Broad data gives us more attributes to describe our existing data , enriching it and increasing detail and accuracy. This can be translated into:
• better, more competitive pricing
• targeted marketing
• targeted interventions to our operations
• new insights to challenge our strategy
Logically, we should expect competition to drive more adoption of broad data, barring regulatory or cultural barriers. A good case in point is in motor insurance, where insurance companies will try to gather more and more data about drivers, to help them form a more accurate view of the risk, and hence a more accurate premium. Where that accurate premium is lower than competitors’ premiums it will gain profitable business. Where it is higher than competitors’ it will lose unprofitable business. Insurers are turning to telematics - basically in-car monitoring of drivers’ habits - to gain even richer information. A developing issue is the resistance of customers to this form of monitoring.
Where to find it
One of the more exciting aspects of broad data is the prompt to look externally for original, obscure sources of data. The most widely talked about sources these days are from social media, such as Twitter, which is certainly useful for customer sentiment analysis and management, but should be considered for broader use - e.g. monitoring mentions of illness, etc. More mundane, but better refined sources would be official, publicly available sources such as the UK’s Office for National Statistics, and broader data from government agencies. There are many commercially available data sets of potential value, such as financial market data, weather or traffic data. We can see companies beginning to understand that they can monetize (i.e. sell) their internal data sets to other companies, and we should expect more of these less obvious sources to come into play as broad data. Examples might be supermarkets‘ loyalty card data, telecoms location data or call patterns, companies‘ own sales by region or market segment. All of these could be extremely useful to other companies. It will be interesting to observe how companies may form new partnerships to share each other’s data in new ways.

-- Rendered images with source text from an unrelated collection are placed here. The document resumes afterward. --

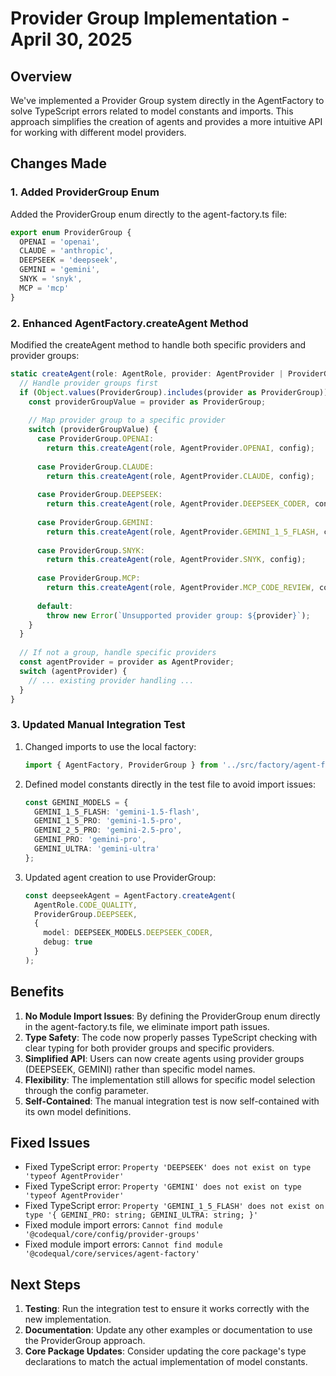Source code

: # Provider Group Implementation - April 30, 2025

## Overview

We've implemented a Provider Group system directly in the AgentFactory to solve TypeScript errors related to model constants and imports. This approach simplifies the creation of agents and provides a more intuitive API for working with different model providers.

## Changes Made

### 1. Added ProviderGroup Enum

Added the ProviderGroup enum directly to the agent-factory.ts file:

```typescript
export enum ProviderGroup {
  OPENAI = 'openai',
  CLAUDE = 'anthropic',
  DEEPSEEK = 'deepseek',
  GEMINI = 'gemini',
  SNYK = 'snyk',
  MCP = 'mcp'
}
```

### 2. Enhanced AgentFactory.createAgent Method

Modified the createAgent method to handle both specific providers and provider groups:

```typescript
static createAgent(role: AgentRole, provider: AgentProvider | ProviderGroup, config: Record<string, unknown> = {}): Agent {
  // Handle provider groups first
  if (Object.values(ProviderGroup).includes(provider as ProviderGroup)) {
    const providerGroupValue = provider as ProviderGroup;
    
    // Map provider group to a specific provider
    switch (providerGroupValue) {
      case ProviderGroup.OPENAI:
        return this.createAgent(role, AgentProvider.OPENAI, config);
        
      case ProviderGroup.CLAUDE:
        return this.createAgent(role, AgentProvider.CLAUDE, config);
        
      case ProviderGroup.DEEPSEEK:
        return this.createAgent(role, AgentProvider.DEEPSEEK_CODER, config);
        
      case ProviderGroup.GEMINI:
        return this.createAgent(role, AgentProvider.GEMINI_1_5_FLASH, config);
        
      case ProviderGroup.SNYK:
        return this.createAgent(role, AgentProvider.SNYK, config);
        
      case ProviderGroup.MCP:
        return this.createAgent(role, AgentProvider.MCP_CODE_REVIEW, config);
        
      default:
        throw new Error(`Unsupported provider group: ${provider}`);
    }
  }
  
  // If not a group, handle specific providers
  const agentProvider = provider as AgentProvider;
  switch (agentProvider) {
    // ... existing provider handling ...
  }
}
```

### 3. Updated Manual Integration Test

1. Changed imports to use the local factory:
   ```typescript
   import { AgentFactory, ProviderGroup } from '../src/factory/agent-factory';
   ```

2. Defined model constants directly in the test file to avoid import issues:
   ```typescript
   const GEMINI_MODELS = {
     GEMINI_1_5_FLASH: 'gemini-1.5-flash',
     GEMINI_1_5_PRO: 'gemini-1.5-pro',
     GEMINI_2_5_PRO: 'gemini-2.5-pro',
     GEMINI_PRO: 'gemini-pro',
     GEMINI_ULTRA: 'gemini-ultra'
   };
   ```

3. Updated agent creation to use ProviderGroup:
   ```typescript
   const deepseekAgent = AgentFactory.createAgent(
     AgentRole.CODE_QUALITY, 
     ProviderGroup.DEEPSEEK,
     {
       model: DEEPSEEK_MODELS.DEEPSEEK_CODER,
       debug: true
     }
   );
   ```

## Benefits

1. **No Module Import Issues**: By defining the ProviderGroup enum directly in the agent-factory.ts file, we eliminate import path issues.
2. **Type Safety**: The code now properly passes TypeScript checking with clear typing for both provider groups and specific providers.
3. **Simplified API**: Users can now create agents using provider groups (DEEPSEEK, GEMINI) rather than specific model names.
4. **Flexibility**: The implementation still allows for specific model selection through the config parameter.
5. **Self-Contained**: The manual integration test is now self-contained with its own model definitions.

## Fixed Issues

- Fixed TypeScript error: `Property 'DEEPSEEK' does not exist on type 'typeof AgentProvider'`
- Fixed TypeScript error: `Property 'GEMINI' does not exist on type 'typeof AgentProvider'` 
- Fixed TypeScript error: `Property 'GEMINI_1_5_FLASH' does not exist on type '{ GEMINI_PRO: string; GEMINI_ULTRA: string; }'`
- Fixed module import errors: `Cannot find module '@codequal/core/config/provider-groups'`
- Fixed module import errors: `Cannot find module '@codequal/core/services/agent-factory'`

## Next Steps

1. **Testing**: Run the integration test to ensure it works correctly with the new implementation.
2. **Documentation**: Update any other examples or documentation to use the ProviderGroup approach.
3. **Core Package Updates**: Consider updating the core package's type declarations to match the actual implementation of model constants.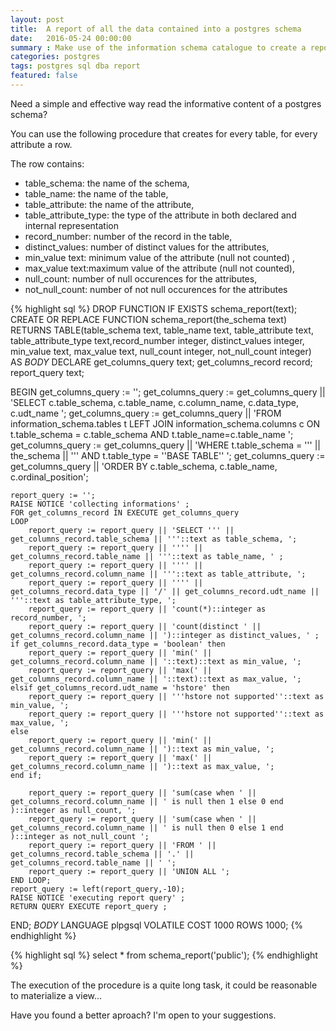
 ```yaml
---
layout: post
title:  A report of all the data contained into a postgres schema
date:   2016-05-24 00:00:00
summary : Make use of the information schema catalogue to create a report of a postgres schema
categories: postgres
tags: postgres sql dba report
featured: false
---
```

Need a simple and effective way read the informative content of a postgres schema?

You can use the following procedure that creates for every table, for every attribute a row.

The row contains:

* table_schema: the name of the schema,  
* table_name: the name of the table,
* table_attribute: the name of the attribute,
* table_attribute_type: the type of the attribute in both declared and internal representation
* record_number: number of the record in the table,
* distinct_values: number of distinct values for the attributes,
* min_value text: minimum value of the attribute (null not counted) ,
* max_value text:maximum value of the attribute (null not counted),
* null_count: number of null occurences for the attributes,
* not_null_count: number of not null occurences for the attributes

{% highlight sql %}
DROP FUNCTION IF EXISTS schema_report(text);
CREATE OR REPLACE FUNCTION schema_report(the_schema text)
  RETURNS TABLE(table_schema text, table_name text, table_attribute text, table_attribute_type text,record_number integer, distinct_values integer, min_value text, max_value text, null_count integer, not_null_count integer) AS
$BODY$
DECLARE
    get_columns_query text;
    get_columns_record record;
    report_query text;
    
BEGIN
    get_columns_query := '';
    get_columns_query :=  get_columns_query || 'SELECT c.table_schema, c.table_name, c.column_name, c.data_type, c.udt_name ';
    get_columns_query :=  get_columns_query || 'FROM information_schema.tables t LEFT JOIN information_schema.columns c ON t.table_schema = c.table_schema AND t.table_name=c.table_name ';
    get_columns_query :=  get_columns_query || 'WHERE t.table_schema = ''' || the_schema || ''' AND t.table_type = ''BASE TABLE'' ';
    get_columns_query :=  get_columns_query || 'ORDER BY c.table_schema, c.table_name, c.ordinal_position';

    report_query := '';
    RAISE NOTICE 'collecting informations' ;
    FOR get_columns_record IN EXECUTE get_columns_query
    LOOP
        report_query := report_query || 'SELECT ''' || get_columns_record.table_schema || '''::text as table_schema, ';
        report_query := report_query || '''' || get_columns_record.table_name || '''::text as table_name, ' ;
        report_query := report_query || '''' || get_columns_record.column_name || '''::text as table_attribute, ';
        report_query := report_query || '''' || get_columns_record.data_type || '/' || get_columns_record.udt_name ||  '''::text as table_attribute_type, ';
        report_query := report_query || 'count(*)::integer as record_number, ';
        report_query := report_query || 'count(distinct ' || get_columns_record.column_name || ')::integer as distinct_values, ' ;
	if get_columns_record.data_type = 'boolean' then
	    report_query := report_query || 'min(' || get_columns_record.column_name || '::text)::text as min_value, ';
	    report_query := report_query || 'max(' || get_columns_record.column_name || '::text)::text as max_value, ';
	elsif get_columns_record.udt_name = 'hstore' then
	    report_query := report_query || '''hstore not supported''::text as min_value, ';
	    report_query := report_query || '''hstore not supported''::text as max_value, ';
    else
	    report_query := report_query || 'min(' || get_columns_record.column_name || ')::text as min_value, ';
	    report_query := report_query || 'max(' || get_columns_record.column_name || ')::text as max_value, ';
	end if;	

        report_query := report_query || 'sum(case when ' || get_columns_record.column_name || ' is null then 1 else 0 end )::integer as null_count, ';
        report_query := report_query || 'sum(case when ' || get_columns_record.column_name || ' is null then 0 else 1 end )::integer as not_null_count ';
        report_query := report_query || 'FROM ' || get_columns_record.table_schema || '.' || get_columns_record.table_name || ' ';
        report_query := report_query || 'UNION ALL ';
    END LOOP;
    report_query := left(report_query,-10);
    RAISE NOTICE 'executing report query' ;
    RETURN QUERY EXECUTE report_query ;
    
END;
$BODY$
  LANGUAGE plpgsql VOLATILE
  COST 1000
  ROWS 1000;
{% endhighlight %}

{% highlight sql %}
select * 
from  schema_report('public');
{% endhighlight %}

The execution of the procedure is a quite long task, it could be reasonable to materialize a view...


Have you found a better aproach? I'm open to your suggestions.
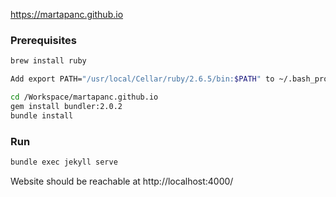 https://martapanc.github.io


### Prerequisites
```bash
brew install ruby

Add export PATH="/usr/local/Cellar/ruby/2.6.5/bin:$PATH" to ~/.bash_profile or ~/.zshrc

cd /Workspace/martapanc.github.io
gem install bundler:2.0.2
bundle install
```

### Run
```bash
bundle exec jekyll serve
```
Website should be reachable at http://localhost:4000/



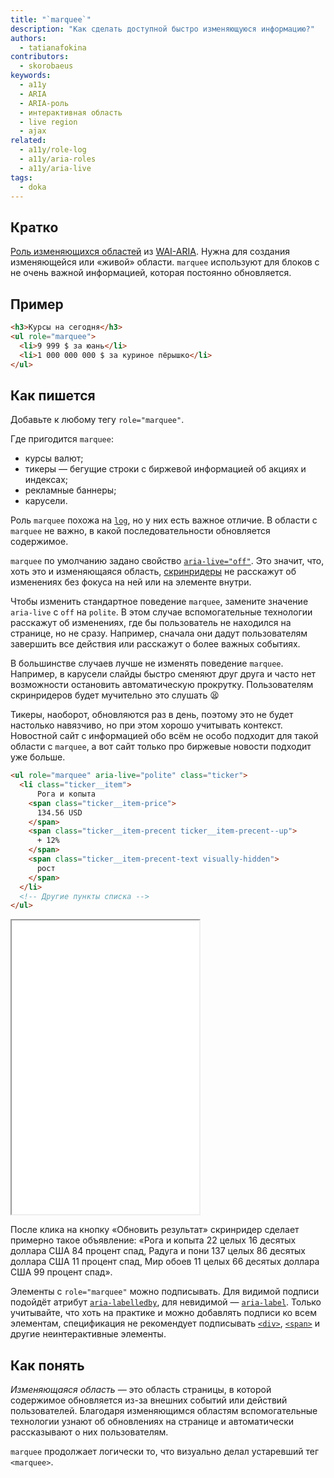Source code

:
 ```yaml
---
title: "`marquee`"
description: "Как сделать доступной быстро изменяющуюся информацию?"
authors:
  - tatianafokina
contributors:
  - skorobaeus
keywords:
  - a11y
  - ARIA
  - ARIA-роль
  - интерактивная область
  - live region
  - ajax
related:
  - a11y/role-log
  - a11y/aria-roles
  - a11y/aria-live
tags:
  - doka
---
```


## Кратко

[Роль изменяющихся областей](/a11y/aria-roles/#roli-izmenyayushchihsya-oblastey) из [WAI-ARIA](/a11y/aria-intro/#specifikaciya). Нужна для создания изменяющейся или «живой» области. `marquee` используют для блоков с не очень важной информацией, которая постоянно обновляется.

## Пример

```html
<h3>Курсы на сегодня</h3>
<ul role="marquee">
  <li>9 999 $ за юань</li>
  <li>1 000 000 000 $ за куриное пёрышко</li>
</ul>
```

## Как пишется

Добавьте к любому тегу `role="marquee"`.

Где пригодится `marquee`:

- курсы валют;
- тикеры — бегущие строки с биржевой информацией об акциях и индексах;
- рекламные баннеры;
- карусели.

Роль `marquee` похожа на [`log`](/a11y/role-log/), но у них есть важное отличие. В области с `marquee` не важно, в какой последовательности обновляется содержимое.

`marquee` по умолчанию задано свойство [`aria-live="off"`](/a11y/aria-live/). Это значит, что, хоть это и изменяющаяся область, [скринридеры](/a11y/screenreaders/) не расскажут об изменениях без фокуса на ней или на элементе внутри.

Чтобы изменить стандартное поведение `marquee`, замените значение `aria-live` с `off` на `polite`. В этом случае вспомогательные технологии расскажут об изменениях, где бы пользователь не находился на странице, но не сразу. Например, сначала они дадут пользователям завершить все действия или расскажут о более важных событиях.

В большинстве случаев лучше не изменять поведение `marquee`. Например, в карусели слайды быстро сменяют друг друга и часто нет возможности остановить автоматическую прокрутку. Пользователям скринридеров будет мучительно это слушать 😫

Тикеры, наоборот, обновляются раз в день, поэтому это не будет настолько навязчиво, но при этом хорошо учитывать контекст. Новостной сайт с информацией обо всём не особо подходит для такой области с `marquee`, а вот сайт только про биржевые новости подходит уже больше.

```html
<ul role="marquee" aria-live="polite" class="ticker">
  <li class="ticker__item">
      Рога и копыта
    <span class="ticker__item-price">
      134.56 USD
    </span>
    <span class="ticker__item-precent ticker__item-precent--up">
      + 12%
    </span>
    <span class="ticker__item-precent-text visually-hidden">
      рост
    </span>
  </li>
  <!-- Другие пункты списка -->
</ul>
```

<iframe title="Тикер с ролью marquee" src="demos/ticker/" height="470"></iframe>

После клика на кнопку «Обновить результат» скринридер сделает примерно такое объявление: «Рога и копыта 22 целых 16 десятых доллара США 84 процент спад, Радуга и пони 137 целых 86 десятых доллара США 11 процент спад, Мир обоев 11 целых 66 десятых доллара США 99 процент спад».

Элементы с `role="marquee"` можно подписывать. Для видимой подписи подойдёт атрибут [`aria-labelledby`](/a11y/aria-labelledby/), для невидимой — [`aria-label`](/a11y/aria-label/). Только учитывайте, что хоть на практике и можно добавлять подписи ко всем элементам, спецификация не рекомендует подписывать [`<div>`](/html/div/), [`<span>`](/html/span/) и другие неинтерактивные элементы.

## Как понять

_Изменяющаяся область_ — это область страницы, в которой содержимое обновляется из-за внешних событий или действий пользователей. Благодаря изменяющимся областям вспомогательные технологии узнают об обновлениях на странице и автоматически рассказывают о них пользователям.

`marquee` продолжает логически то, что визуально делал устаревший тег `<marquee>`.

However, we shouldn’t forget internal data. Especially in large enterprises, there may be many obscure data sets that are unused but could cast light on customer behaviour, or marketing preferences for example. This could include emails to and from intermediaries or customers, or it might be patterns of customer orders over time. Many enterprises are not even able to identify which customers have bought which products through which sales channels yet, so there is often some foundational work still to do with internal data.
Some of our internal data will be structured, and exist in well-ordered databases, but much will be unstructured, such as scanned documents or emails, or telephone transcripts. Increasingly, technology is enabling us to incorporate these new sources of data in our analysis. Externally, most social media would fall into this category.
The term " big data", however misleading, is here to stay. We can accept it while recognising that much of the new approach to data is not really about size at all. Instead it’s about finding and combining new sources of data into our core analyses in order to gain advantage. In our own projects and enterprises we can look for broad data opportunities, using the 4O's to prompt us. Small can indeed be beautiful, especially if it’s broad.